HDFS and Hive storage - comparing file formats and compression methods
A few days ago, we have conducted a test in order to compare various Hive file formats and compression methods. Among those file formats, some are native to HDFS and apply to all Hadoop users. The test suite is composed of similar Hive queries which create a table, eventually set a compression type and load the same dataset into the new table. Among all the queries, we tested the “sequence file”, “text file” and “RCFILE” formats and the “default”, “bz”, “gz”, “LZO” and “Snappy” compression codecs.

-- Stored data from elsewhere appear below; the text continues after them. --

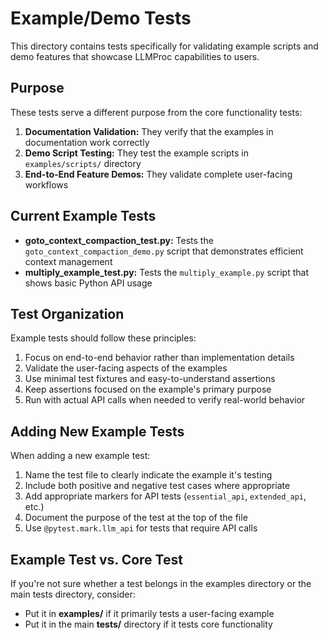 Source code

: # Example/Demo Tests

This directory contains tests specifically for validating example scripts and demo features that showcase LLMProc capabilities to users.

## Purpose

These tests serve a different purpose from the core functionality tests:

1. **Documentation Validation:** They verify that the examples in documentation work correctly
2. **Demo Script Testing:** They test the example scripts in `examples/scripts/` directory
3. **End-to-End Feature Demos:** They validate complete user-facing workflows

## Current Example Tests

- **goto_context_compaction_test.py:** Tests the `goto_context_compaction_demo.py` script that demonstrates efficient context management
- **multiply_example_test.py:** Tests the `multiply_example.py` script that shows basic Python API usage

## Test Organization

Example tests should follow these principles:

1. Focus on end-to-end behavior rather than implementation details
2. Validate the user-facing aspects of the examples
3. Use minimal test fixtures and easy-to-understand assertions
4. Keep assertions focused on the example's primary purpose
5. Run with actual API calls when needed to verify real-world behavior

## Adding New Example Tests

When adding a new example test:

1. Name the test file to clearly indicate the example it's testing
2. Include both positive and negative test cases where appropriate
3. Add appropriate markers for API tests (`essential_api`, `extended_api`, etc.)
4. Document the purpose of the test at the top of the file
5. Use `@pytest.mark.llm_api` for tests that require API calls

## Example Test vs. Core Test

If you're not sure whether a test belongs in the examples directory or the main tests directory, consider:

- Put it in **examples/** if it primarily tests a user-facing example
- Put it in the main **tests/** directory if it tests core functionality
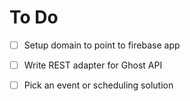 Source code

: # To Do

- [ ] Setup domain to point to firebase app
- [ ] Write REST adapter for Ghost API
- [ ] Pick an event or scheduling solution

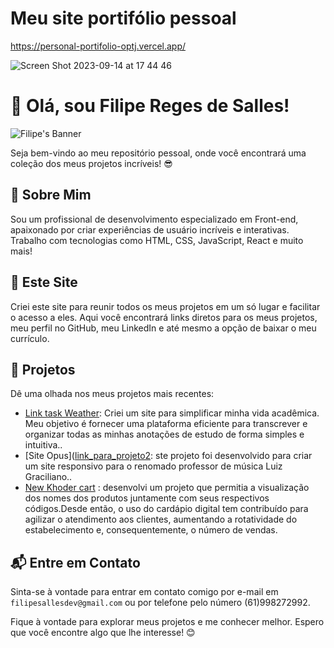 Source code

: # Meu site portifólio pessoal

https://personal-portifolio-optj.vercel.app/

![Screen Shot 2023-09-14 at 17 44 46](https://github.com/FilipeSall/personal-portifolio/assets/86988795/5e7b6f75-ffb6-4250-9c6f-a2c788f452d3)

# 👋 Olá, sou Filipe Reges de Salles!

![Filipe's Banner](link_para_uma_imagem_banner.jpg)

Seja bem-vindo ao meu repositório pessoal, onde você encontrará uma coleção dos meus projetos incríveis! 😎

## 💼 Sobre Mim

Sou um profissional de desenvolvimento especializado em Front-end, apaixonado por criar experiências de usuário incríveis e interativas. Trabalho com tecnologias como HTML, CSS, JavaScript, React e muito mais!

## 🚀 Este Site

Criei este site para reunir todos os meus projetos em um só lugar e facilitar o acesso a eles. Aqui você encontrará links diretos para os meus projetos, meu perfil no GitHub, meu LinkedIn e até mesmo a opção de baixar o meu currículo.

## 📁 Projetos

Dê uma olhada nos meus projetos mais recentes:

- [Link task Weather]([link_para_projeto1](https://link-task-weather.vercel.app/)): Criei um site para simplificar minha vida acadêmica. Meu objetivo é fornecer uma plataforma eficiente para transcrever e organizar todas as minhas anotações de estudo de forma simples e intuitiva..
- [Site Opus]([link_para_projeto2](https://opus-project.netlify.app/]): ste projeto foi desenvolvido para criar um site responsivo para o renomado professor de música Luiz Graciliano..
- [New Khoder cart]([https://newkhodercart.netlify.app/beer600]) : desenvolvi um projeto que permitia a visualização dos nomes dos produtos juntamente com seus respectivos códigos.Desde então, o uso do cardápio digital tem contribuído para agilizar o atendimento aos clientes, aumentando a rotatividade do estabelecimento e, consequentemente, o número de vendas.


## 📬 Entre em Contato

Sinta-se à vontade para entrar em contato comigo por e-mail em `filipesallesdev@gmail.com` ou por telefone pelo número (61)998272992.

Fique à vontade para explorar meus projetos e me conhecer melhor. Espero que você encontre algo que lhe interesse! 😊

April 4th 2012: Answer to Huchev comment relative to LZ4.
The environment is a 20 nodes and 120 terabytes Hadoop cluster running Cloudera CDH3U3. The original dataset is a 1.33 Go folder with 80 compressed and unsplitable “bz2” files inside. The data inside is formatted as CSV for a total of about 125,000,000 lines.
-- Prepare CREATE TABLE rc_lzo ( client BIGINT, ctime INT, mtime INT, code STRING, value_1 INT, value_2 INT ) STORED AS RCFILE; -- Compression SET hive.exec.compress.output=true; SET mapred.output.compression.codec=com.hadoop.compression.lzo.LzoCodec; -- Import INSERT OVERWRITE TABLE rc_lzo SELECT * FROM ( SELECT client, round(ctime / 1000), round(mtime / 1000), code, value_1, value_2 FROM staging ) T;
The table below are the results we obtained. The query columns describe the type of test. The query name starts with the file format followed by the compression codec. Both “block” and “record” compression types have been reported for the “sequence file” format and the “default” compression codec.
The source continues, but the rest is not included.